To do.
Please restate the entries below word for word, leaving out any pictures.

Supplied data.
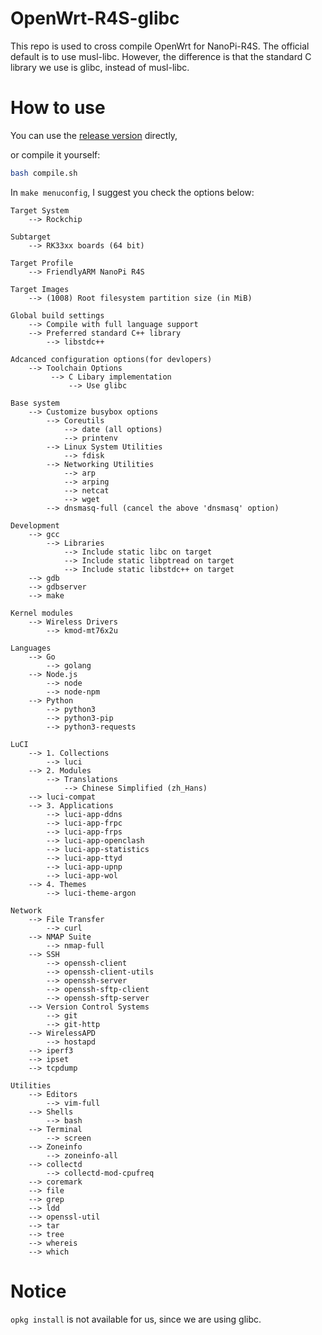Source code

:# OpenWrt-R4S-glibc
This repo is used to cross compile OpenWrt for NanoPi-R4S. 
The official default is to use musl-libc.
However, the difference is that the standard C library we use is glibc, instead of musl-libc. 

# How to use

You can use the [release version](https://github.com/SunBK201/OpenWrt-R4S-glibc/releases) directly, 

or compile it yourself: 

```bash
bash compile.sh
```

In `make menuconfig`, I suggest you check the options below:

```
Target System
    --> Rockchip

Subtarget
    --> RK33xx boards (64 bit)

Target Profile
    --> FriendlyARM NanoPi R4S

Target Images
    --> (1008) Root filesystem partition size (in MiB)

Global build settings 
    --> Compile with full language support
    --> Preferred standard C++ library 
        --> libstdc++

Adcanced configuration options(for devlopers)
    --> Toolchain Options
    	 --> C Libary implementation
        	 --> Use glibc

Base system 
    --> Customize busybox options 
        --> Coreutils
            --> date (all options)
            --> printenv
        --> Linux System Utilities 
            --> fdisk
        --> Networking Utilities 
            --> arp
            --> arping
            --> netcat
            --> wget
        --> dnsmasq-full (cancel the above 'dnsmasq' option)

Development 
    --> gcc
        --> Libraries  
            --> Include static libc on target
            --> Include static libptread on target
            --> Include static libstdc++ on target
    --> gdb
    --> gdbserver
    --> make

Kernel modules
    --> Wireless Drivers
        --> kmod-mt76x2u

Languages
    --> Go
        --> golang
    --> Node.js
        --> node
        --> node-npm
    --> Python
        --> python3
        --> python3-pip
        --> python3-requests

LuCI
    --> 1. Collections
        --> luci
    --> 2. Modules
        --> Translations
            --> Chinese Simplified (zh_Hans)
    --> luci-compat
    --> 3. Applications
        --> luci-app-ddns
        --> luci-app-frpc
        --> luci-app-frps
        --> luci-app-openclash
        --> luci-app-statistics
        --> luci-app-ttyd
        --> luci-app-upnp
        --> luci-app-wol
    --> 4. Themes
        --> luci-theme-argon

Network
    --> File Transfer
        --> curl
    --> NMAP Suite
        --> nmap-full
    --> SSH
        --> openssh-client
        --> openssh-client-utils
        --> openssh-server
        --> openssh-sftp-client
        --> openssh-sftp-server
    --> Version Control Systems
        --> git
        --> git-http
    --> WirelessAPD
        --> hostapd
    --> iperf3
    --> ipset
    --> tcpdump

Utilities
    --> Editors
        --> vim-full
    --> Shells
        --> bash
    --> Terminal
        --> screen
    --> Zoneinfo
        --> zoneinfo-all
    --> collectd
        --> collectd-mod-cpufreq
    --> coremark
    --> file
    --> grep
    --> ldd
    --> openssl-util
    --> tar
    --> tree
    --> whereis
    --> which
```

# Notice
`opkg install` is not available for us, since we are using glibc.



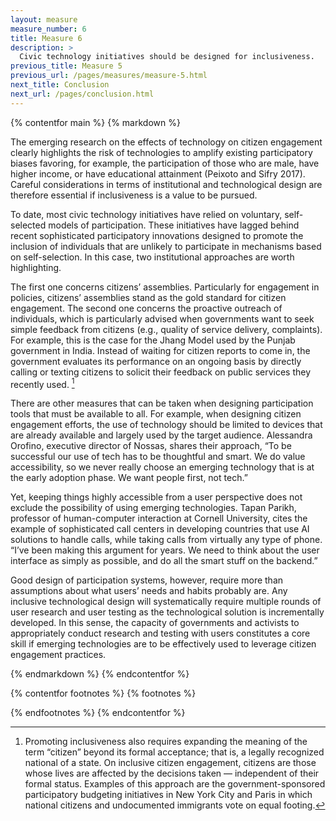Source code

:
 ```yaml
---
layout: measure
measure_number: 6
title: Measure 6
description: >
  Civic technology initiatives should be designed for inclusiveness.
previous_title: Measure 5
previous_url: /pages/measures/measure-5.html
next_title: Conclusion
next_url: /pages/conclusion.html
---
```


{% contentfor main %}
{% markdown %}

The emerging research on the effects of technology on citizen engagement clearly highlights the risk of technologies to amplify existing participatory biases favoring, for example, the participation of those who are male, have higher income, or have educational attainment (Peixoto and Sifry 2017). Careful considerations in terms of institutional and technological design are therefore essential if inclusiveness is a value to be pursued.

To date, most civic technology initiatives have relied on voluntary, self-selected models of participation. These initiatives have lagged behind recent sophisticated participatory innovations designed to promote the inclusion of individuals that are unlikely to participate in mechanisms based on self-selection. In this case, two institutional approaches are worth highlighting.

The first one concerns citizens’ assemblies. Particularly for engagement in policies, citizens’ assemblies stand as the gold standard for citizen engagement. The second one concerns the proactive outreach of individuals, which is particularly advised when governments want to seek simple feedback from citizens (e.g., quality of service delivery, complaints). For example, this is the case for the Jhang Model used by the Punjab government in India. Instead of waiting for citizen reports to come in, the government evaluates its performance on an ongoing basis by directly calling or texting citizens to solicit their feedback on public services they recently used. [^24]

There are other measures that can be taken when designing participation tools that must be available to all. For example, when designing citizen engagement efforts, the use of technology should be limited to devices that are already available and largely used by the target audience. Alessandra Orofino, executive director of Nossas, shares their approach, “To be successful our use of tech has to be thoughtful and smart. We do value accessibility, so we never really choose an emerging technology that is at the early adoption phase. We want people first, not tech.”

Yet, keeping things highly accessible from a user perspective does not exclude the possibility of using emerging technologies. Tapan Parikh, professor of human-computer interaction at Cornell University, cites the example of sophisticated call centers in developing countries that use AI solutions to handle calls, while taking calls from virtually any type of phone. “I’ve been making this argument for years. We need to think about the user interface as simply as possible, and do all the smart stuff on the backend.”

Good design of participation systems, however, require more than assumptions about what users’ needs and habits probably are. Any inclusive technological design will systematically require multiple rounds of user research and user testing as the technological solution is incrementally developed. In this sense, the capacity of governments and activists to appropriately conduct research and testing with users constitutes a core skill if emerging technologies are to be effectively used to leverage citizen engagement practices.

{% endmarkdown %}
{% endcontentfor %}

{% contentfor footnotes %}
{% footnotes %}

[^24]: Promoting inclusiveness also requires expanding the meaning of the term “citizen” beyond its formal acceptance; that is, a legally recognized national of a state. On inclusive citizen engagement, citizens are those whose lives are affected by the decisions taken — independent of their formal status. Examples of this approach are the government-sponsored participatory budgeting initiatives in New York City and Paris in which national citizens and undocumented immigrants vote on equal footing.

{% endfootnotes %}
{% endcontentfor %}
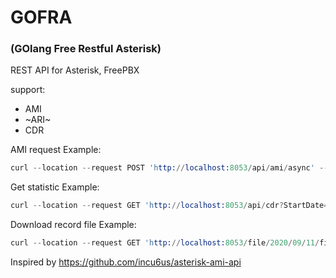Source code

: GOFRA
===
### (GOlang Free Restful Asterisk)

REST API for Asterisk, FreePBX

support:
* AMI
* ~ARI~
* CDR

AMI request Example:
```s
curl --location --request POST 'http://localhost:8053/api/ami/async' --header 'Content-Type: application/json' --data-raw '{"AcTion":"Originate", "Channel":"PJSIP/100", "Context":"from-internal","Exten":"0XXXXXXXXX","Priority":"1","Callerid":"100"}'
```

Get statistic Example:
```s
curl --location --request GET 'http://localhost:8053/api/cdr?StartDate=%272020-09-17%2000:00:00%27&EndDate=%272020-09-17%2023:59:59%27'
```

Download record file Example:
```s
curl --location --request GET 'http://localhost:8053/file/2020/09/11/filename.wav'
```

Inspired by https://github.com/incu6us/asterisk-ami-api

Reply.
Source code

:# OpenWrt-R4S-glibc
This repo is used to cross compile OpenWrt for NanoPi-R4S. 
The official default is to use musl-libc.
However, the difference is that the standard C library we use is glibc, instead of musl-libc. 

# How to use

You can use the [release version](https://github.com/SunBK201/OpenWrt-R4S-glibc/releases) directly, 

or compile it yourself: 

```bash
bash compile.sh
```

In `make menuconfig`, I suggest you check the options below:

```
Target System
    --> Rockchip

Subtarget
    --> RK33xx boards (64 bit)

Target Profile
    --> FriendlyARM NanoPi R4S

Target Images
    --> (1008) Root filesystem partition size (in MiB)

Global build settings 
    --> Compile with full language support
    --> Preferred standard C++ library 
        --> libstdc++

Adcanced configuration options(for devlopers)
    --> Toolchain Options
    	 --> C Libary implementation
        	 --> Use glibc

Base system 
    --> Customize busybox options 
        --> Coreutils
            --> date (all options)
            --> printenv
        --> Linux System Utilities 
            --> fdisk
        --> Networking Utilities 
            --> arp
            --> arping
            --> netcat
            --> wget
        --> dnsmasq-full (cancel the above 'dnsmasq' option)

Development 
    --> gcc
        --> Libraries  
            --> Include static libc on target
            --> Include static libptread on target
            --> Include static libstdc++ on target
    --> gdb
    --> gdbserver
    --> make

Kernel modules
    --> Wireless Drivers
        --> kmod-mt76x2u

Languages
    --> Go
        --> golang
    --> Node.js
        --> node
        --> node-npm
    --> Python
        --> python3
        --> python3-pip
        --> python3-requests

LuCI
    --> 1. Collections
        --> luci
    --> 2. Modules
        --> Translations
            --> Chinese Simplified (zh_Hans)
    --> luci-compat
    --> 3. Applications
        --> luci-app-ddns
        --> luci-app-frpc
        --> luci-app-frps
        --> luci-app-openclash
        --> luci-app-statistics
        --> luci-app-ttyd
        --> luci-app-upnp
        --> luci-app-wol
    --> 4. Themes
        --> luci-theme-argon

Network
    --> File Transfer
        --> curl
    --> NMAP Suite
        --> nmap-full
    --> SSH
        --> openssh-client
        --> openssh-client-utils
        --> openssh-server
        --> openssh-sftp-client
        --> openssh-sftp-server
    --> Version Control Systems
        --> git
        --> git-http
    --> WirelessAPD
        --> hostapd
    --> iperf3
    --> ipset
    --> tcpdump

Utilities
    --> Editors
        --> vim-full
    --> Shells
        --> bash
    --> Terminal
        --> screen
    --> Zoneinfo
        --> zoneinfo-all
    --> collectd
        --> collectd-mod-cpufreq
    --> coremark
    --> file
    --> grep
    --> ldd
    --> openssl-util
    --> tar
    --> tree
    --> whereis
    --> which
```

# Notice
`opkg install` is not available for us, since we are using glibc.



Source code

:
 ```yaml
---
layout: measure
measure_number: 6
title: Measure 6
description: >
  Civic technology initiatives should be designed for inclusiveness.
previous_title: Measure 5
previous_url: /pages/measures/measure-5.html
next_title: Conclusion
next_url: /pages/conclusion.html
---
```


{% contentfor main %}
{% markdown %}

The emerging research on the effects of technology on citizen engagement clearly highlights the risk of technologies to amplify existing participatory biases favoring, for example, the participation of those who are male, have higher income, or have educational attainment (Peixoto and Sifry 2017). Careful considerations in terms of institutional and technological design are therefore essential if inclusiveness is a value to be pursued.

To date, most civic technology initiatives have relied on voluntary, self-selected models of participation. These initiatives have lagged behind recent sophisticated participatory innovations designed to promote the inclusion of individuals that are unlikely to participate in mechanisms based on self-selection. In this case, two institutional approaches are worth highlighting.

The first one concerns citizens’ assemblies. Particularly for engagement in policies, citizens’ assemblies stand as the gold standard for citizen engagement. The second one concerns the proactive outreach of individuals, which is particularly advised when governments want to seek simple feedback from citizens (e.g., quality of service delivery, complaints). For example, this is the case for the Jhang Model used by the Punjab government in India. Instead of waiting for citizen reports to come in, the government evaluates its performance on an ongoing basis by directly calling or texting citizens to solicit their feedback on public services they recently used. [^24]

There are other measures that can be taken when designing participation tools that must be available to all. For example, when designing citizen engagement efforts, the use of technology should be limited to devices that are already available and largely used by the target audience. Alessandra Orofino, executive director of Nossas, shares their approach, “To be successful our use of tech has to be thoughtful and smart. We do value accessibility, so we never really choose an emerging technology that is at the early adoption phase. We want people first, not tech.”

Yet, keeping things highly accessible from a user perspective does not exclude the possibility of using emerging technologies. Tapan Parikh, professor of human-computer interaction at Cornell University, cites the example of sophisticated call centers in developing countries that use AI solutions to handle calls, while taking calls from virtually any type of phone. “I’ve been making this argument for years. We need to think about the user interface as simply as possible, and do all the smart stuff on the backend.”

Good design of participation systems, however, require more than assumptions about what users’ needs and habits probably are. Any inclusive technological design will systematically require multiple rounds of user research and user testing as the technological solution is incrementally developed. In this sense, the capacity of governments and activists to appropriately conduct research and testing with users constitutes a core skill if emerging technologies are to be effectively used to leverage citizen engagement practices.

{% endmarkdown %}
{% endcontentfor %}

{% contentfor footnotes %}
{% footnotes %}

[^24]: Promoting inclusiveness also requires expanding the meaning of the term “citizen” beyond its formal acceptance; that is, a legally recognized national of a state. On inclusive citizen engagement, citizens are those whose lives are affected by the decisions taken — independent of their formal status. Examples of this approach are the government-sponsored participatory budgeting initiatives in New York City and Paris in which national citizens and undocumented immigrants vote on equal footing.

{% endfootnotes %}
{% endcontentfor %}
Source code

: GOFRA
===
### (GOlang Free Restful Asterisk)

REST API for Asterisk, FreePBX

support:
* AMI
* ~ARI~
* CDR

AMI request Example:
```s
curl --location --request POST 'http://localhost:8053/api/ami/async' --header 'Content-Type: application/json' --data-raw '{"AcTion":"Originate", "Channel":"PJSIP/100", "Context":"from-internal","Exten":"0XXXXXXXXX","Priority":"1","Callerid":"100"}'
```

Get statistic Example:
```s
curl --location --request GET 'http://localhost:8053/api/cdr?StartDate=%272020-09-17%2000:00:00%27&EndDate=%272020-09-17%2023:59:59%27'
```

Download record file Example:
```s
curl --location --request GET 'http://localhost:8053/file/2020/09/11/filename.wav'
```

Inspired by https://github.com/incu6us/asterisk-ami-api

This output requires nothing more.